The article ‘On Religious Alphabets’ by N.V. Briullova-Shaskolskaya (1911) contains data on classical epigraphy, i.e. on alphabets found in certain forms on various objects: vases, marble and stone boards, potsherds, papyri, as well as on walls of some buildings. By the time of that publication, there were only few works in German explaining the religious nature of those alphabets. The short article by B.-Sh. was an attempt to clear some unresolved problems of epigraphic findings, to characterize peculiarities of religious alphabets, and to introduce a method of their classification.
The article offers a description of some Roman alphabets which were classified by the author into three types: 1) those connected to certain divine forces (the cult of Jupiter Dolichenus, for instance); 2) those uncertain in their function, but supposed to be of the religious character; 3) those of magical purposes. The author stressed that the most part of researches in the field refused the magical purposes of the alphabets inscribed on various objects or walls and ‘contemptuously’ called Kritzeleien — ‘scratches’. The author described those inscriptions as a manifestation of a belief in magic and supernatural forces.

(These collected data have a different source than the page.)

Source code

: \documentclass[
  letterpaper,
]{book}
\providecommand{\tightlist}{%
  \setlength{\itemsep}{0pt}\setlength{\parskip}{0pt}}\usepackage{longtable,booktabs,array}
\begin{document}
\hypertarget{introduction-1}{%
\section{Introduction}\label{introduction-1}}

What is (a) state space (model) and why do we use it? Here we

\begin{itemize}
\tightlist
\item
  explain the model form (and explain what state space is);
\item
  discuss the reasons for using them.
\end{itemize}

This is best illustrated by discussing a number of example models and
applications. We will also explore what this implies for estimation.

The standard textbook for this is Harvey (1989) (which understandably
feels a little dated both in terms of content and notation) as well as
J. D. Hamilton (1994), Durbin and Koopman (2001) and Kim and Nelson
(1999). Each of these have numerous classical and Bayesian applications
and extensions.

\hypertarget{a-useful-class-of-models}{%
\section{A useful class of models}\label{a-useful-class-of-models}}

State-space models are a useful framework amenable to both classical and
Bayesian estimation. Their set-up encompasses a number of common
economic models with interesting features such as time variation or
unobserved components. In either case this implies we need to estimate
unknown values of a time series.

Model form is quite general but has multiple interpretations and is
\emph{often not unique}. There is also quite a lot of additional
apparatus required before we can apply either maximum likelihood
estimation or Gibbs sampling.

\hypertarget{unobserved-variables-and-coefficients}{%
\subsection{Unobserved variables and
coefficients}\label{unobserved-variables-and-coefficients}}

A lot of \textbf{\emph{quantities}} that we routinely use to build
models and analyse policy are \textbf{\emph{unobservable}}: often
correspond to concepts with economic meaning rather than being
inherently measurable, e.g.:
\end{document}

The research approach of B.-Sh. was based on the separation between religion and magic, and in some cases it helped her to characterize the meaning of certain inscriptions. A sloppy writing style of inscriptions on some common objects was a testimony that it was a manifestation not of a state official religion, but of some private beliefs closely connected to magical ideas, while other, intricately made inscriptions cut in stone were of some religious, not magical purposes.
Thus, the research set a number of questions in the field of classical religion, which could be solved only under the comparative studying archaeological findings.